══ Input data
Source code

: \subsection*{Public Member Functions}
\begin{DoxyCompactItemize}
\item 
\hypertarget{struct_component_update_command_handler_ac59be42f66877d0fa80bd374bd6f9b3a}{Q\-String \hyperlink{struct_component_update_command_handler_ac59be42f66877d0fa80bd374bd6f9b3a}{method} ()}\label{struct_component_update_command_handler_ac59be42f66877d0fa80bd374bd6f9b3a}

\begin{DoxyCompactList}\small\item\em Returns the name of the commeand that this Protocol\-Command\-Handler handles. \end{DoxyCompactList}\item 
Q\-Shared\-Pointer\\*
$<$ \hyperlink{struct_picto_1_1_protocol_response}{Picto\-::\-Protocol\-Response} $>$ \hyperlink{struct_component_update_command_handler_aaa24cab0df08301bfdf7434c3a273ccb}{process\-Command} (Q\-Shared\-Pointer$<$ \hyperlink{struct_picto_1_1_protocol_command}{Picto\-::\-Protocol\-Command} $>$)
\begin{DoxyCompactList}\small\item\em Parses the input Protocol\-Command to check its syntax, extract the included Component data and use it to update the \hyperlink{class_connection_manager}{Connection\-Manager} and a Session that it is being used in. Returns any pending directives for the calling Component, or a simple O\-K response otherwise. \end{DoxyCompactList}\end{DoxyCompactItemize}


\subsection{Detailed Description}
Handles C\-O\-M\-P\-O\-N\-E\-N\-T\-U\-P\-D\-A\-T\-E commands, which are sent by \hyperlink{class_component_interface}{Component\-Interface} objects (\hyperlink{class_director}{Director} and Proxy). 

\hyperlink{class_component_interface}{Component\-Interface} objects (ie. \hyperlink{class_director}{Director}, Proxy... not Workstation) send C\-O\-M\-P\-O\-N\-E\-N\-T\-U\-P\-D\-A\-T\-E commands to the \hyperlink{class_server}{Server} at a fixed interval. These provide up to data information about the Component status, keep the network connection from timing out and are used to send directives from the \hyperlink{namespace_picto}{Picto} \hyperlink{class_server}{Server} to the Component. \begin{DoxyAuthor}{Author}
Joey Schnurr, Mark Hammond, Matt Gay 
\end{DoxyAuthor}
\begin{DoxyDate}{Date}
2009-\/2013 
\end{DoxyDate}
════
**What is expected**
Your answer should be a single number: the count of lines in the data that include the word "Shared".

**Answer below**
2